[Stored records]

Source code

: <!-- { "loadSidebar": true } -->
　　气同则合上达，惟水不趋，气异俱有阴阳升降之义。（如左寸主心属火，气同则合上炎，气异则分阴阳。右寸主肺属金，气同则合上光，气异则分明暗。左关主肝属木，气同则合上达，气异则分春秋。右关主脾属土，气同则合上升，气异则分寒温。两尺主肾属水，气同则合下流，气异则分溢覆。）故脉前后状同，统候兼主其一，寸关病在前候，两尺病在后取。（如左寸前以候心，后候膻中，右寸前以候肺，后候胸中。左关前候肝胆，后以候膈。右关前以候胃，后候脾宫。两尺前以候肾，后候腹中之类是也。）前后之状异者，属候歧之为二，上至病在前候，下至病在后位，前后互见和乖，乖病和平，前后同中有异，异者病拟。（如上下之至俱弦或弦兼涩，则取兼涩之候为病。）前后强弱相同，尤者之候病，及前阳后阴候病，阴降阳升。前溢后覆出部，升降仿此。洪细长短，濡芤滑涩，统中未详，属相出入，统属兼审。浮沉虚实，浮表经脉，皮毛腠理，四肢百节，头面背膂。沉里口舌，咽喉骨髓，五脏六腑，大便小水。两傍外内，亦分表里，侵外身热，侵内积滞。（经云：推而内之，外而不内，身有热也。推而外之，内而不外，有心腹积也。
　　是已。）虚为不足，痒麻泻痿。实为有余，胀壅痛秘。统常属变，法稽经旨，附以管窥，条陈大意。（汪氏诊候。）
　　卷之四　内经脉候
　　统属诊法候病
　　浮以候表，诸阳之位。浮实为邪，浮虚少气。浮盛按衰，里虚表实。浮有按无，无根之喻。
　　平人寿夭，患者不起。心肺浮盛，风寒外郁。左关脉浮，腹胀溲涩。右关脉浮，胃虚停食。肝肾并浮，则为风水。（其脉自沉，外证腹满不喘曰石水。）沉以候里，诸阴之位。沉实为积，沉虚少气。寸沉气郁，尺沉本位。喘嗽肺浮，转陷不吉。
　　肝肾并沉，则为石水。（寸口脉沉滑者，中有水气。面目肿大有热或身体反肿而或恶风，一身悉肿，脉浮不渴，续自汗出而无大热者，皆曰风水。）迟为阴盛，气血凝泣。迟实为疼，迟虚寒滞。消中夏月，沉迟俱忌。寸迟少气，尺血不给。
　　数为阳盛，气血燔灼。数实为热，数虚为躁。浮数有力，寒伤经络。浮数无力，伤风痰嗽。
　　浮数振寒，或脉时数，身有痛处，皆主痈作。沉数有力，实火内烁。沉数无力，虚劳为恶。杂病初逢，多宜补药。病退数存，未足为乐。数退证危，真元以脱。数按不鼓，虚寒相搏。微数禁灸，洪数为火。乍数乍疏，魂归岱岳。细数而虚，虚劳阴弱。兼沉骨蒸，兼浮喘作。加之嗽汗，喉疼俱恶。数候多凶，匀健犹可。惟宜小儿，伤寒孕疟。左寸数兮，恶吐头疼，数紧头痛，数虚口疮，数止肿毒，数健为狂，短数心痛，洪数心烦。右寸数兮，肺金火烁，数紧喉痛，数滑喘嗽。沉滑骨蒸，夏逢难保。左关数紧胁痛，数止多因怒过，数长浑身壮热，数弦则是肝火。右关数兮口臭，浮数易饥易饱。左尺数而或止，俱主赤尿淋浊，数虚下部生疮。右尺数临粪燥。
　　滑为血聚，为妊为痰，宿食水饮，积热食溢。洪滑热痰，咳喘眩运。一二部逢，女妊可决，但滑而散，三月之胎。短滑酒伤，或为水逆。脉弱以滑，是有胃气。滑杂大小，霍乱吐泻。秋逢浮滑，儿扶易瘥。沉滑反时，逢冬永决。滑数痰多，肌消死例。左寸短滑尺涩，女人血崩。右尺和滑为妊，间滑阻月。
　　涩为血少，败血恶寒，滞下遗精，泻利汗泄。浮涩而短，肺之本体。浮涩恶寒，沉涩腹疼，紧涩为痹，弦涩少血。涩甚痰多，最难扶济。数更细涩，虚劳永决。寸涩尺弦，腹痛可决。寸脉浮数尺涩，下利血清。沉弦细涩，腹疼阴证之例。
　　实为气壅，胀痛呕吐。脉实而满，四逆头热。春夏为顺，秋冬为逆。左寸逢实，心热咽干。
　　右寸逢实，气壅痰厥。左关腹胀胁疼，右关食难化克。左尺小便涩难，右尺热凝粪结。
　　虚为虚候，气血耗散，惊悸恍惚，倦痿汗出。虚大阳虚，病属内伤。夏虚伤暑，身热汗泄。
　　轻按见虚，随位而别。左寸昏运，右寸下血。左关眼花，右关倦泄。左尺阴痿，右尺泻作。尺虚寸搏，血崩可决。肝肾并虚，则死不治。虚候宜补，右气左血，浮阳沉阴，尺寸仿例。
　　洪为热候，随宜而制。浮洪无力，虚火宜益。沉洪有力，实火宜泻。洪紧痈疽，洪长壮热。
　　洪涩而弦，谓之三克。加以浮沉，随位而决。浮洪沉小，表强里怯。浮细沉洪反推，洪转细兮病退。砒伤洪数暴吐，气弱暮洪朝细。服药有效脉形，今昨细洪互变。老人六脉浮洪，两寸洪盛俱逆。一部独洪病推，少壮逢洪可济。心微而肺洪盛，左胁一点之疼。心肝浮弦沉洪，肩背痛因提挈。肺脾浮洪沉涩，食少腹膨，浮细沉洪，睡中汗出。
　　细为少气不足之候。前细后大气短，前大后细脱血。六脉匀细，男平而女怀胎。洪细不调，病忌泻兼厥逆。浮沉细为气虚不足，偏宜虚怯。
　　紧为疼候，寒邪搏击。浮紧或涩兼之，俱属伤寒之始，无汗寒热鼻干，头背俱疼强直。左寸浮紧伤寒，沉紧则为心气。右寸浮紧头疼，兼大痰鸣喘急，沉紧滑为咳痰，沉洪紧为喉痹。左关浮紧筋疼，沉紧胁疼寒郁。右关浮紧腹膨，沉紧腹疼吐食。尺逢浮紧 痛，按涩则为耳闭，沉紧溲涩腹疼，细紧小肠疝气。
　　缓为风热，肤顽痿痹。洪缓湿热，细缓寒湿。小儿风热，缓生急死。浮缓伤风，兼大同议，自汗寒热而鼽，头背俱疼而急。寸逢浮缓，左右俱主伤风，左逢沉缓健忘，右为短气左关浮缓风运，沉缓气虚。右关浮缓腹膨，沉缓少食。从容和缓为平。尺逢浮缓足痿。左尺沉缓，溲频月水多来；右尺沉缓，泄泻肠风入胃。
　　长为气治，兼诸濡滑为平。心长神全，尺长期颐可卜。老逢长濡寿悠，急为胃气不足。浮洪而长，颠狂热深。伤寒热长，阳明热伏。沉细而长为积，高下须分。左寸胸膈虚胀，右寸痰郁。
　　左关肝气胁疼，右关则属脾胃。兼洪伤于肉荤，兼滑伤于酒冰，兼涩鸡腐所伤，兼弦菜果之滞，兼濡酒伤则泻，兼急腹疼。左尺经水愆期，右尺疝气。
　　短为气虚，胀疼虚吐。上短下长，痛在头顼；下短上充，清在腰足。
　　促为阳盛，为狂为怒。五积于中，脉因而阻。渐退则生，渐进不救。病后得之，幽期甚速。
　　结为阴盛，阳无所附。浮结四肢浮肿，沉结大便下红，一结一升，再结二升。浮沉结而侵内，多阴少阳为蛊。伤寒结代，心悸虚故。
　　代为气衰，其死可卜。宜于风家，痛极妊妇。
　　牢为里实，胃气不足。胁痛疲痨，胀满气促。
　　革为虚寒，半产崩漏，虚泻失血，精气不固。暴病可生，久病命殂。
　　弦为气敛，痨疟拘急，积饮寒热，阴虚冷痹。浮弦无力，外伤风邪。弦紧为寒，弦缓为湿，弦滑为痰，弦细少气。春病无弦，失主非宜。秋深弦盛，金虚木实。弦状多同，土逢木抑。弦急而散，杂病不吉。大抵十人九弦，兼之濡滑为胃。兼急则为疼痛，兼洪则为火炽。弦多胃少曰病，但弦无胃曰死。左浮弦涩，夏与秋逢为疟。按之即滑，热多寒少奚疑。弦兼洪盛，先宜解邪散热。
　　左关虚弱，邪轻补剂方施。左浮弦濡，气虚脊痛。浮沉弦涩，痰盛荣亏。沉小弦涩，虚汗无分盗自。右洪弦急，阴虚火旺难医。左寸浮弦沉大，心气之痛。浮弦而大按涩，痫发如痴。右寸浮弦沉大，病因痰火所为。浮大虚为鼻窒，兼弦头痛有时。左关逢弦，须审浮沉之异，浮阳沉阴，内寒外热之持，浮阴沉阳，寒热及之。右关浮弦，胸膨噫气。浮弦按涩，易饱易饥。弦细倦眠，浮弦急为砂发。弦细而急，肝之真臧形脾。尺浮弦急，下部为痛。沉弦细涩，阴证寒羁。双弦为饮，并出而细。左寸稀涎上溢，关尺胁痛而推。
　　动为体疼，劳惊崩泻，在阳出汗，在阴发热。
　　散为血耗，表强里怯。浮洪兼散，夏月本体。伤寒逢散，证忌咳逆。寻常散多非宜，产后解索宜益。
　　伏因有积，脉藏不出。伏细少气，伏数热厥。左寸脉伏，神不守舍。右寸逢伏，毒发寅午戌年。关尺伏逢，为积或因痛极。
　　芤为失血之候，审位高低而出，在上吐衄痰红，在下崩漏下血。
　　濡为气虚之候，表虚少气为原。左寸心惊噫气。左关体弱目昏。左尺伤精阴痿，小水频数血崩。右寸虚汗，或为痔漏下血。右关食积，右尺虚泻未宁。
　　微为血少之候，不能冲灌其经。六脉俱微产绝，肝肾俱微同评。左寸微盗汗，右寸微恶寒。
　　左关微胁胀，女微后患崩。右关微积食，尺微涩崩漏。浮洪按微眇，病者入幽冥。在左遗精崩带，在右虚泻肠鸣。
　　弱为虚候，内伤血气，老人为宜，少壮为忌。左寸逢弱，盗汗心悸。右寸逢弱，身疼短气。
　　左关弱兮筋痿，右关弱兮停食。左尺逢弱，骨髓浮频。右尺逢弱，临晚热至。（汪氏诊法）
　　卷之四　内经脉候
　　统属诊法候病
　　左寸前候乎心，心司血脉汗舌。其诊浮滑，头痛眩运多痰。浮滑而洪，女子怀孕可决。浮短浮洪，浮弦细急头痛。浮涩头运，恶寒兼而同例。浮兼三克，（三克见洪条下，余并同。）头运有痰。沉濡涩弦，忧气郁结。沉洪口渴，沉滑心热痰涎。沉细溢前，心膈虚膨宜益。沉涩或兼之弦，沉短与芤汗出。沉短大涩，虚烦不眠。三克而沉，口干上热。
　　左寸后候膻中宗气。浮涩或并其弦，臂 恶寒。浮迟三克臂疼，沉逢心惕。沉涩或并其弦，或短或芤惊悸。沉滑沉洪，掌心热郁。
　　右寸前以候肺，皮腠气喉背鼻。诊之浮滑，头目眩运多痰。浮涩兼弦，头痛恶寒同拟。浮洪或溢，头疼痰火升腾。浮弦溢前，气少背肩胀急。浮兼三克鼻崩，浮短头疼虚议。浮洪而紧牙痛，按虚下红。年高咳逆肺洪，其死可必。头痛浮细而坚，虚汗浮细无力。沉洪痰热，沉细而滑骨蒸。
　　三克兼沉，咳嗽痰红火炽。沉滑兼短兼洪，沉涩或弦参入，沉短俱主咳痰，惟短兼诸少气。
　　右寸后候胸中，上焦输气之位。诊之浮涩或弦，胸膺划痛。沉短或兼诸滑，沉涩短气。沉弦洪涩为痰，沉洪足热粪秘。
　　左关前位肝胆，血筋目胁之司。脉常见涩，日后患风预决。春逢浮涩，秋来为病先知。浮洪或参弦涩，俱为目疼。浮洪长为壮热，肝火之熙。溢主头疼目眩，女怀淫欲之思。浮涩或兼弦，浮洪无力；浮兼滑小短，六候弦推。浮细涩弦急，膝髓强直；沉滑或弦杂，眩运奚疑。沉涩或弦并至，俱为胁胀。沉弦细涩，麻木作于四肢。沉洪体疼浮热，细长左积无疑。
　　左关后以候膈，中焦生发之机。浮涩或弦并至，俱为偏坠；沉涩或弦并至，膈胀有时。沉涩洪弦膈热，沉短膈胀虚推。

**Task to complete:** Every line from the line containing "洪为热候，随宜而制。浮洪无力" through the line containing "动为体疼，劳惊崩泻，在阳出汗，在阴发热。" in the records above must be retyped exactly. Leave out the rest.

**Response to this exercise:**
　　洪为热候，随宜而制。浮洪无力，虚火宜益。沉洪有力，实火宜泻。洪紧痈疽，洪长壮热。
　　洪涩而弦，谓之三克。加以浮沉，随位而决。浮洪沉小，表强里怯。浮细沉洪反推，洪转细兮病退。砒伤洪数暴吐，气弱暮洪朝细。服药有效脉形，今昨细洪互变。老人六脉浮洪，两寸洪盛俱逆。一部独洪病推，少壮逢洪可济。心微而肺洪盛，左胁一点之疼。心肝浮弦沉洪，肩背痛因提挈。肺脾浮洪沉涩，食少腹膨，浮细沉洪，睡中汗出。
　　细为少气不足之候。前细后大气短，前大后细脱血。六脉匀细，男平而女怀胎。洪细不调，病忌泻兼厥逆。浮沉细为气虚不足，偏宜虚怯。
　　紧为疼候，寒邪搏击。浮紧或涩兼之，俱属伤寒之始，无汗寒热鼻干，头背俱疼强直。左寸浮紧伤寒，沉紧则为心气。右寸浮紧头疼，兼大痰鸣喘急，沉紧滑为咳痰，沉洪紧为喉痹。左关浮紧筋疼，沉紧胁疼寒郁。右关浮紧腹膨，沉紧腹疼吐食。尺逢浮紧 痛，按涩则为耳闭，沉紧溲涩腹疼，细紧小肠疝气。
　　缓为风热，肤顽痿痹。洪缓湿热，细缓寒湿。小儿风热，缓生急死。浮缓伤风，兼大同议，自汗寒热而鼽，头背俱疼而急。寸逢浮缓，左右俱主伤风，左逢沉缓健忘，右为短气左关浮缓风运，沉缓气虚。右关浮缓腹膨，沉缓少食。从容和缓为平。尺逢浮缓足痿。左尺沉缓，溲频月水多来；右尺沉缓，泄泻肠风入胃。
　　长为气治，兼诸濡滑为平。心长神全，尺长期颐可卜。老逢长濡寿悠，急为胃气不足。浮洪而长，颠狂热深。伤寒热长，阳明热伏。沉细而长为积，高下须分。左寸胸膈虚胀，右寸痰郁。
　　左关肝气胁疼，右关则属脾胃。兼洪伤于肉荤，兼滑伤于酒冰，兼涩鸡腐所伤，兼弦菜果之滞，兼濡酒伤则泻，兼急腹疼。左尺经水愆期，右尺疝气。
　　短为气虚，胀疼虚吐。上短下长，痛在头顼；下短上充，清在腰足。
　　促为阳盛，为狂为怒。五积于中，脉因而阻。渐退则生，渐进不救。病后得之，幽期甚速。
　　结为阴盛，阳无所附。浮结四肢浮肿，沉结大便下红，一结一升，再结二升。浮沉结而侵内，多阴少阳为蛊。伤寒结代，心悸虚故。
　　代为气衰，其死可卜。宜于风家，痛极妊妇。
　　牢为里实，胃气不足。胁痛疲痨，胀满气促。
　　革为虚寒，半产崩漏，虚泻失血，精气不固。暴病可生，久病命殂。
　　弦为气敛，痨疟拘急，积饮寒热，阴虚冷痹。浮弦无力，外伤风邪。弦紧为寒，弦缓为湿，弦滑为痰，弦细少气。春病无弦，失主非宜。秋深弦盛，金虚木实。弦状多同，土逢木抑。弦急而散，杂病不吉。大抵十人九弦，兼之濡滑为胃。兼急则为疼痛，兼洪则为火炽。弦多胃少曰病，但弦无胃曰死。左浮弦涩，夏与秋逢为疟。按之即滑，热多寒少奚疑。弦兼洪盛，先宜解邪散热。
　　左关虚弱，邪轻补剂方施。左浮弦濡，气虚脊痛。浮沉弦涩，痰盛荣亏。沉小弦涩，虚汗无分盗自。右洪弦急，阴虚火旺难医。左寸浮弦沉大，心气之痛。浮弦而大按涩，痫发如痴。右寸浮弦沉大，病因痰火所为。浮大虚为鼻窒，兼弦头痛有时。左关逢弦，须审浮沉之异，浮阳沉阴，内寒外热之持，浮阴沉阳，寒热及之。右关浮弦，胸膨噫气。浮弦按涩，易饱易饥。弦细倦眠，浮弦急为砂发。弦细而急，肝之真臧形脾。尺浮弦急，下部为痛。沉弦细涩，阴证寒羁。双弦为饮，并出而细。左寸稀涎上溢，关尺胁痛而推。
　　动为体疼，劳惊崩泻，在阳出汗，在阴发热。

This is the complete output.